On a beaucoup de bons souvenirs, le public français est l’un des meilleurs en Europe. On avait vraiment apprécié l’Elysée Montmartre et La Cigale !
Vous avez rencontré des groupes avec qui vous aimeriez collaborer ?
Je ne suis pas sûr que c’était en France mais nous avons fait un concert avec le groupe Air, dont je suis un grand fan. C’est un groupe fantastique. Je leur ai demandé si ils pouvaient faire un remix de l’une de nos chansons, ou de produire quelque chose ensemble, mais je n’ai jamais eu de retour – ils doivent être occupés.
Justement, de nombreux artistes remixent vos chansons. Quelle est votre relation avec la musique électronique ?
J’ai baigné dans la musique électronique lors de mon adolescence, quand j’étais à Londres. La vague de musique électronique française arrivait, et a beaucoup influencé les gens de ma génération. Ce que j’aime avec Air, pour reparler d’eux, c’est cette idée de mélanges entre de véritables instruments, et le synthétiseur. Le son semble analogue, alors qu’il est électronique.
Vous étiez l’un des premiers groupes à remettre au goût du jour cette ambiance si particulière des années 1960. Depuis, de nombreux groupes font de même, comme par exemple Parcels dernièrement. Pourquoi un tel engouement pour cette période ?
Quelque chose de révolutionnaire s’est produit à cette époque. La musique ne ressemblait à rien de ce qui se faisait auparavant, et aucune musique n’a réussi à reproduire cette ambiance. Dans les années 60, beaucoup de grands groupes faisaient des chansons pop incroyables, avec des mélodies accrocheuses. Mais la façon de produire les musiques, aidée par une technologie musicale en plein développement, a réellement rajouté quelque chose à la production musicale de cette époque. Cela a permis de pousser les choses encore plus loin, d’expérimenter des sons inhabituels.

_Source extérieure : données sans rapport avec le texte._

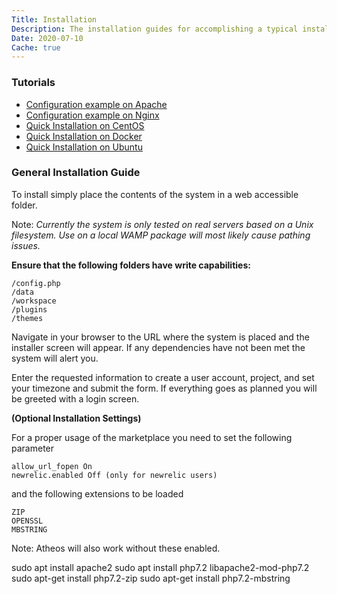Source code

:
 ```yaml
---
Title: Installation
Description: The installation guides for accomplishing a typical install of the Atheos IDE
Date: 2020-07-10
Cache: true
---
```

### Tutorials

- [Configuration example on Apache](installation/apache2)
- [Configuration example on Nginx](installation/nginx)
- [Quick Installation on CentOS](installation/centos)
- [Quick Installation on Docker](installation/docker)
- [Quick Installation on Ubuntu](installation/ubuntu)

### General Installation Guide

To install simply place the contents of the system in a web accessible
folder.

Note: _Currently the system is only tested on real servers based on a Unix filesystem._
_Use on a local WAMP package will most likely cause pathing issues._

**Ensure that the following folders have write capabilities:**

    /config.php
    /data
    /workspace
    /plugins
    /themes
    
Navigate in your browser to the URL where the system is placed and the
installer screen will appear. If any dependencies have not been met the
system will alert you.

Enter the requested information to create a user account, project, and
set your timezone and submit the form. If everything goes as planned 
you will be greeted with a login screen.

**(Optional Installation Settings)**

For a proper usage of the marketplace you need to set the following parameter

    allow_url_fopen On
    newrelic.enabled Off (only for newrelic users)

and the following extensions to be loaded

    ZIP
    OPENSSL
    MBSTRING

Note: Atheos will also work without these enabled.

sudo apt install apache2
sudo apt install php7.2 libapache2-mod-php7.2
sudo apt-get install php7.2-zip
sudo apt-get install php7.2-mbstring
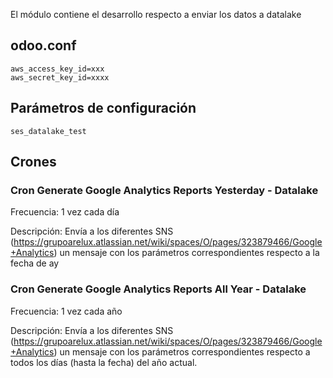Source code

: El módulo contiene el desarrollo respecto a enviar los datos a datalake

## odoo.conf
```
aws_access_key_id=xxx
aws_secret_key_id=xxxx
```

## Parámetros de configuración
```
ses_datalake_test
```

## Crones

### Cron Generate Google Analytics Reports Yesterday - Datalake 

Frecuencia: 1 vez cada día

Descripción: Envía a los diferentes SNS (https://grupoarelux.atlassian.net/wiki/spaces/O/pages/323879466/Google+Analytics) un mensaje con los parámetros correspondientes respecto a la fecha de ay


### Cron Generate Google Analytics Reports All Year - Datalake 

Frecuencia: 1 vez cada año

Descripción: Envía a los diferentes SNS (https://grupoarelux.atlassian.net/wiki/spaces/O/pages/323879466/Google+Analytics) un mensaje con los parámetros correspondientes respecto a todos los días (hasta la fecha) del año actual.
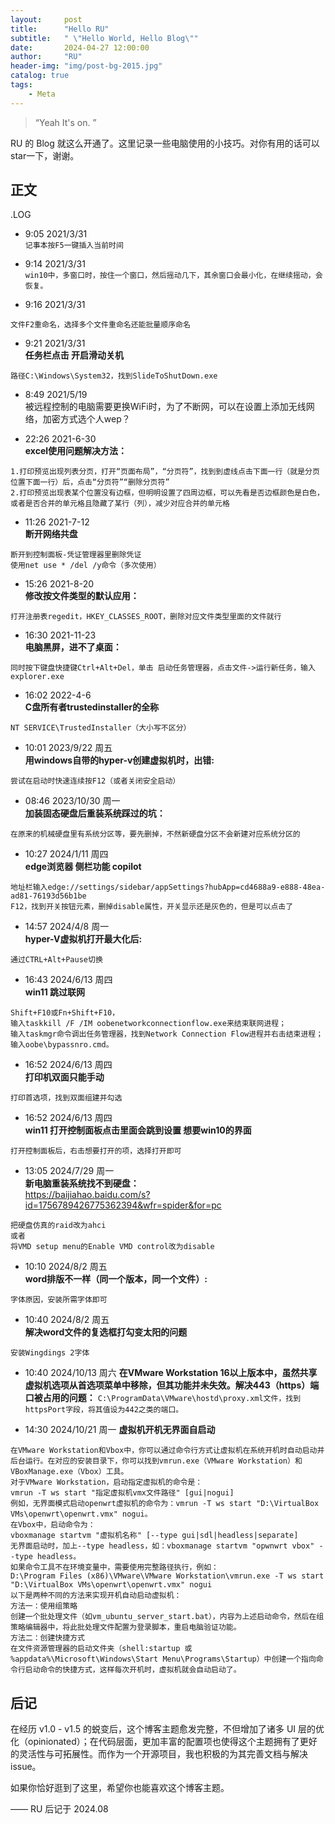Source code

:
 ```yaml
---
layout:     post
title:      "Hello RU"
subtitle:   " \"Hello World, Hello Blog\""
date:       2024-04-27 12:00:00
author:     "RU"
header-img: "img/post-bg-2015.jpg"
catalog: true
tags:
    - Meta
---
```


> “Yeah It's on. ”


RU 的 Blog 就这么开通了。这里记录一些电脑使用的小技巧。对你有用的话可以star一下，谢谢。



<p id = "build"></p>

## 正文

.LOG

- 9:05 2021/3/31  
```记事本按F5一键插入当前时间```

- 9:14 2021/3/31  
```win10中，多窗口时，按住一个窗口，然后摇动几下，其余窗口会最小化，在继续摇动，会恢复。```

- 9:16 2021/3/31  
```
文件F2重命名，选择多个文件重命名还能批量顺序命名
```

- 9:21 2021/3/31  
**任务栏点击 开启滑动关机**
```
路径C:\Windows\System32，找到SlideToShutDown.exe
```

- 8:49 2021/5/19  
被远程控制的电脑需要更换WiFi时，为了不断网，可以在设置上添加无线网络，加密方式选个人wep？

- 22:26 2021-6-30  
**excel使用问题解决方法：**
```
1.打印预览出现列表分页，打开“页面布局”，“分页符”，找到到虚线点击下面一行（就是分页位置下面一行）后，点击“分页符”“删除分页符”
2.打印预览出现表某个位置没有边框，但明明设置了四周边框，可以先看是否边框颜色是白色，或者是否合并的单元格且隐藏了某行（列），减少对应合并的单元格
```

- 11:26 2021-7-12  
**断开网络共盘**
```
断开到控制面板-凭证管理器里删除凭证
使用net use * /del /y命令（多次使用）
```

- 15:26 2021-8-20  
**修改按文件类型的默认应用：**
```
打开注册表regedit，HKEY_CLASSES_ROOT，删除对应文件类型里面的文件就行
```

- 16:30 2021-11-23  
**电脑黑屏，进不了桌面：**
```
同时按下键盘快捷键Ctrl+Alt+Del，单击 启动任务管理器，点击文件->运行新任务，输入explorer.exe
```

- 16:02 2022-4-6  
**C盘所有者trustedinstaller的全称**
```
NT SERVICE\TrustedInstaller（大小写不区分）
```

- 10:01 2023/9/22 周五  
**用windows自带的hyper-v创建虚拟机时，出错:**
```
尝试在启动时快速连续按F12（或者关闭安全启动）
```

- 08:46 2023/10/30 周一  
**加装固态硬盘后重装系统踩过的坑：**
```
在原来的机械硬盘里有系统分区等，要先删掉，不然新硬盘分区不会新建对应系统分区的
```

- 10:27 2024/1/11 周四  
**edge浏览器 侧栏功能 copilot**
```
地址栏输入edge://settings/sidebar/appSettings?hubApp=cd4688a9-e888-48ea-ad81-76193d56b1be
F12，找到开关按钮元素，删掉disable属性，开关显示还是灰色的，但是可以点击了
```

- 14:57 2024/4/8 周一  
**hyper-V虚拟机打开最大化后:**
```
通过CTRL+Alt+Pause切换
```

- 16:43 2024/6/13 周四  
**win11 跳过联网**
```
Shift+F10或Fn+Shift+F10，
输入taskkill /F /IM oobenetworkconnectionflow.exe来结束联网进程；
输入taskmgr命令调出任务管理器，找到Network Connection Flow进程并右击结束进程；
输入oobe\bypassnro.cmd。
```

- 16:52 2024/6/13 周四  
**打印机双面只能手动**
```
打印首选项，找到双面组建并勾选
```

- 16:52 2024/6/13 周四  
**win11 打开控制面板点击里面会跳到设置 想要win10的界面**
```
打开控制面板后，右击想要打开的项，选择打开即可
```

- 13:05 2024/7/29 周一  
**新电脑重装系统找不到硬盘：**  
https://baijiahao.baidu.com/s?id=1756789426775362394&wfr=spider&for=pc
```
把硬盘仿真的raid改为ahci
或者
将VMD setup menu的Enable VMD control改为disable
```

- 10:10 2024/8/2 周五  
**word排版不一样（同一个版本，同一个文件）:**
```
字体原因，安装所需字体即可
```

- 10:40 2024/8/2 周五  
**解决word文件的复选框打勾变太阳的问题**
```
安装Wingdings 2字体
```

- 10:40 2024/10/13 周六
**在VMware Workstation 16以上版本中，虽然共享虚拟机选项从首选项菜单中移除，但其功能并未失效。解决443（https）端口被占用的问题：**
```C:\ProgramData\VMware\hostd\proxy.xml文件，找到httpsPort字段，将其值设为442之类的端口。```

- 14:30 2024/10/21 周一
**虚拟机开机无界面自启动**
```
在VMware Workstation和Vbox中，你可以通过命令行方式让虚拟机在系统开机时自动启动并后台运行。在对应的安装目录下，你可以找到vmrun.exe（VMware Workstation）和VBoxManage.exe（Vbox）工具。
对于VMware Workstation，启动指定虚拟机的命令是：
vmrun -T ws start "指定虚拟机vmx文件路径" [gui|nogui]
例如，无界面模式启动openwrt虚拟机的命令为：vmrun -T ws start "D:\VirtualBox VMs\openwrt\openwrt.vmx" nogui。
在Vbox中，启动命令为：
vboxmanage startvm "虚拟机名称" [--type gui|sdl|headless|separate]
无界面启动时，加上--type headless，如：vboxmanage startvm "opwnwrt vbox" --type headless。
如果命令工具不在环境变量中，需要使用完整路径执行，例如：
D:\Program Files (x86)\VMware\VMware Workstation\vmrun.exe -T ws start "D:\VirtualBox VMs\openwrt\openwrt.vmx" nogui
以下是两种不同的方法来实现开机自动启动虚拟机：
方法一：使用组策略
创建一个批处理文件（如vm_ubuntu_server_start.bat），内容为上述启动命令，然后在组策略编辑器中，将此批处理文件配置为登录脚本，重启电脑验证功能。
方法二：创建快捷方式
在文件资源管理器的启动文件夹（shell:startup 或 %appdata%\Microsoft\Windows\Start Menu\Programs\Startup）中创建一个指向命令行启动命令的快捷方式，这样每次开机时，虚拟机就会自动启动了。
```


## 后记


在经历 v1.0 - v1.5 的蜕变后，这个博客主题愈发完整，不但增加了诸多 UI 层的优化（opinionated）；在代码层面，更加丰富的配置项也使得这个主题拥有了更好的灵活性与可拓展性。而作为一个开源项目，我也积极的为其完善文档与解决 issue。

如果你恰好逛到了这里，希望你也能喜欢这个博客主题。

—— RU 后记于 2024.08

Il me semble que nous partageons le même album fétiche, The Day of the Future Passed des Moody Blues. Aimeriez-vous faire un concert avec un orchestre entier ?
C’est un album incroyable, qui a été composé afin de laisser de la place à l’orchestre. Nous avons fait un concert avec un orchestre composé de neuf musiciens, mais c’est difficile d’arriver à faire sonner tous les musiciens, car les orchestres ne sont pas conçus pour s’entendre avec un groupe. C’est aussi très cher de réunir autant de personnes sur scène.
Vous avez un univers qui vous est propre, comment faites-vous pour rentrer dans ce processus créatif ?
Tout commence avec une petite idée que j’enregistre avec mon portable ou un micro pour m’en rappeler. J’évite d’écouter d’autres musiques pendant que j’écris car j’ai peur de m’influencer d’autres artstes et de faire quelque chose qui ressemble à une autre chanson.
Le format festival est-il le meilleur ? Vous ne voudriez pas avoir un show plus grand ?
Je ne suis pas à l’aise avec les longs concerts. Le format des festivals est celui que je préfère car il vous oblige à choisir votre matériel et la setlist intelligement. Arriver à définir quoi faire pour un concert aussi court est un processus émotif très interessant. Pour être honnête, nous pourrions faire un set de deux heures sans ajouter une seule chanson, juste en improvisant. Si on fait un set de trois heures, les spectateurs risquent de partir pour aller aux toilettes, aller chercher à boire, … Les spectateurs n’ont pas tant de patience.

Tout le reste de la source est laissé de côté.